## Supplied information:
::::::::::

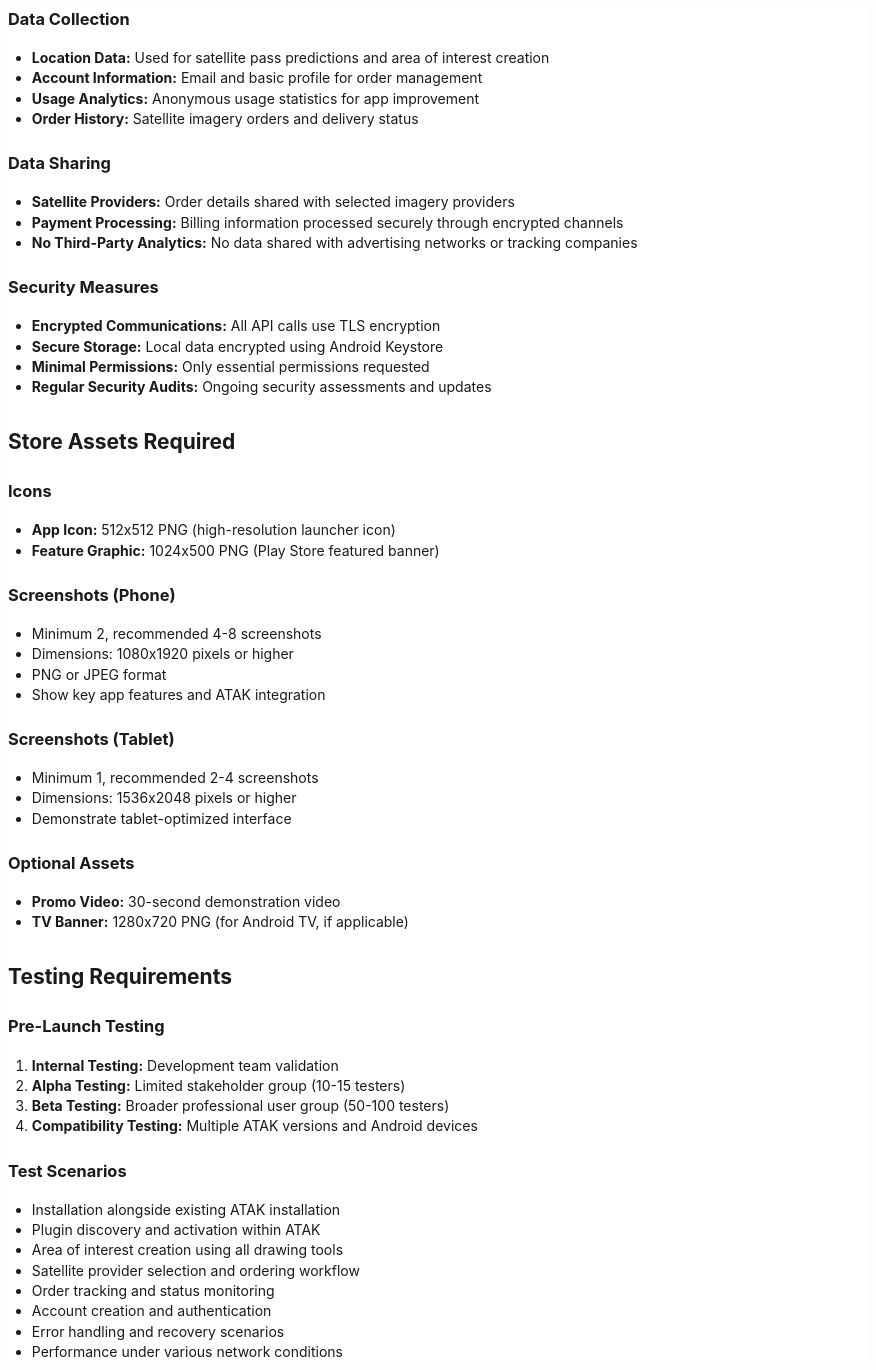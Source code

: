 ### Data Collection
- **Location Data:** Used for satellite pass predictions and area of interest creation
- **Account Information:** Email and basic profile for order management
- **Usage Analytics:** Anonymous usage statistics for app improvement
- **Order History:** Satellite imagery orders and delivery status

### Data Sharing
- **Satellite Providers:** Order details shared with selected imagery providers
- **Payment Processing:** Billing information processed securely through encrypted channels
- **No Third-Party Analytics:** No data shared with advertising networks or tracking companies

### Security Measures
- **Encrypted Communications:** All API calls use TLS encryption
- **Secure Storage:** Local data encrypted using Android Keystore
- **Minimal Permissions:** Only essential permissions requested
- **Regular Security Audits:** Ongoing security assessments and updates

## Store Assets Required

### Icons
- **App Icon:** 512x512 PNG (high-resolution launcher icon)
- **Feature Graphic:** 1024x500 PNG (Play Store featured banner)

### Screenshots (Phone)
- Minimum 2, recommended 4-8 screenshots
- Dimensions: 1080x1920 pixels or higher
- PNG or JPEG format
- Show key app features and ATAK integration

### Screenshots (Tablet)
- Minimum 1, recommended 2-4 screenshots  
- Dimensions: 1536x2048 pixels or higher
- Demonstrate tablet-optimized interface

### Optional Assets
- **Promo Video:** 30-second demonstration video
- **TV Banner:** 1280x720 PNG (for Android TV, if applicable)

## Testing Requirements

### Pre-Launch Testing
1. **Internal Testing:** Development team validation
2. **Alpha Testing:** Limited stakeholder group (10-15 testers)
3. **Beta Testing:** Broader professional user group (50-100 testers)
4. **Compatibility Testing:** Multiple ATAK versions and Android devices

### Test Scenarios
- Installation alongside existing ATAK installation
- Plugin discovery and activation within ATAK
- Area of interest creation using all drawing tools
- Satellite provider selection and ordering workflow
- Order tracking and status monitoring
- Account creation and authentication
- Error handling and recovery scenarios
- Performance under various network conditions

::::::::::

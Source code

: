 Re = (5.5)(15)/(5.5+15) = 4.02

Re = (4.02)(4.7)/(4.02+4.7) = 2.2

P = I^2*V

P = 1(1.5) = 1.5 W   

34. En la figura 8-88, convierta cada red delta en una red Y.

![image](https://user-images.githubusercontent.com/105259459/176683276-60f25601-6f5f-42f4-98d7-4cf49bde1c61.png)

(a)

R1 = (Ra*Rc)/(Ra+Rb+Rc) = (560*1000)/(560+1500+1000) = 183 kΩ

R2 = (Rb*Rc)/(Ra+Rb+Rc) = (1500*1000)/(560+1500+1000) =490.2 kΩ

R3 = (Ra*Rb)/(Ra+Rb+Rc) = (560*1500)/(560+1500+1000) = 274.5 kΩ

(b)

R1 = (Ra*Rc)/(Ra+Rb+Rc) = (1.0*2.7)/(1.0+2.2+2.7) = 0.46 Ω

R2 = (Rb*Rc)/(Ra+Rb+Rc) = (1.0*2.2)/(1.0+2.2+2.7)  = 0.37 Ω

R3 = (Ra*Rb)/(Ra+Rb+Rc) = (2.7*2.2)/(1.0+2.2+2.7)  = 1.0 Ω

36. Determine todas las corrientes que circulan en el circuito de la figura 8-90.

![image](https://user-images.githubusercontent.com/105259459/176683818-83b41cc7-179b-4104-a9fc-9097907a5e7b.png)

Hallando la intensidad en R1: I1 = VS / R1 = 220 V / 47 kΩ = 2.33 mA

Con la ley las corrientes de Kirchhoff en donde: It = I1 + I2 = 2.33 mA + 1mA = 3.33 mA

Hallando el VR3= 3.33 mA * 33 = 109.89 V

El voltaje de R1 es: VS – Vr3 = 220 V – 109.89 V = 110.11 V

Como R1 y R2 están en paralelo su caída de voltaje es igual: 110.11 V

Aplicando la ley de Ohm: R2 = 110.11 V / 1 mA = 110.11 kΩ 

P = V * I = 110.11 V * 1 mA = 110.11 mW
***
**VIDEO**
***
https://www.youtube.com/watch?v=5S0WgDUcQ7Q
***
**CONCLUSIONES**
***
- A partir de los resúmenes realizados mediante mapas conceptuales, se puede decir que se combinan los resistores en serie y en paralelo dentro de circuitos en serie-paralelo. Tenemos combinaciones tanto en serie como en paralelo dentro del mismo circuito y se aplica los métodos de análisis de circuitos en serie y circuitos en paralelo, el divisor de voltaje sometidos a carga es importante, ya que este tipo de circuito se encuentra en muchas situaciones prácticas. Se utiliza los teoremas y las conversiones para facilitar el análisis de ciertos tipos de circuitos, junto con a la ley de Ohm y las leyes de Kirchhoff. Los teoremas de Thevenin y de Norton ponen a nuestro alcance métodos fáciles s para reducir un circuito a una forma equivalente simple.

::::::::::

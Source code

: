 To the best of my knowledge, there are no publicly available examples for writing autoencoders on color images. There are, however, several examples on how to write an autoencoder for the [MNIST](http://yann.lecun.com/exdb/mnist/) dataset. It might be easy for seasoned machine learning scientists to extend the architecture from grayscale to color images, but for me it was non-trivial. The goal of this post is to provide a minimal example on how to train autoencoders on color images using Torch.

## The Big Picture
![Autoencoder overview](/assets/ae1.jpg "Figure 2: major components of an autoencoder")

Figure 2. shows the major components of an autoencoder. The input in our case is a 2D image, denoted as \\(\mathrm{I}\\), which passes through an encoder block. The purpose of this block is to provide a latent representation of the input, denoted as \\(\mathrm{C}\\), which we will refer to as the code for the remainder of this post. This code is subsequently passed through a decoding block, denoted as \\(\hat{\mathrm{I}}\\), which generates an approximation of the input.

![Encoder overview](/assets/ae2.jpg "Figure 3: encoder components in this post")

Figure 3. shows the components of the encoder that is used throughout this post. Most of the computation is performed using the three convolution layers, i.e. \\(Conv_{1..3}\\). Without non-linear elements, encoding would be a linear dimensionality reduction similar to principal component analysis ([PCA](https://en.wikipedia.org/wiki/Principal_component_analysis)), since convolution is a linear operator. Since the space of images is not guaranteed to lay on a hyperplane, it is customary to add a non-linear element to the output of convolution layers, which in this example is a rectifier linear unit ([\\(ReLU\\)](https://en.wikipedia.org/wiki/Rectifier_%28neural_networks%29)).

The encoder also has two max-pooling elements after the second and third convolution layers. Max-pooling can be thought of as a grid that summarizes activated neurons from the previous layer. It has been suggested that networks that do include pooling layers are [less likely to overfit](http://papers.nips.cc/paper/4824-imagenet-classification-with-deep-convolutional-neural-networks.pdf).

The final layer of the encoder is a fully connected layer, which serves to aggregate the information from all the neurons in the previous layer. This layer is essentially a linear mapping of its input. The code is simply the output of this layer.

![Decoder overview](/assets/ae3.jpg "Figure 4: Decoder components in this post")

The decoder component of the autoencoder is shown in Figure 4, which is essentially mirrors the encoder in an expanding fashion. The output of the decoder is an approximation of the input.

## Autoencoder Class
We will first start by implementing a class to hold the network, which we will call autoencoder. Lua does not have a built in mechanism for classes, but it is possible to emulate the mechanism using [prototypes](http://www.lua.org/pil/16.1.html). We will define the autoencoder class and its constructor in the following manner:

::::::::::

What is asked for is an exact copy of the lines above from the one containing "The decoder component" through the one containing "## Autoencoder Class", and only those.

The decoder component of the autoencoder is shown in Figure 4, which is essentially mirrors the encoder in an expanding fashion. The output of the decoder is an approximation of the input.

## Autoencoder Class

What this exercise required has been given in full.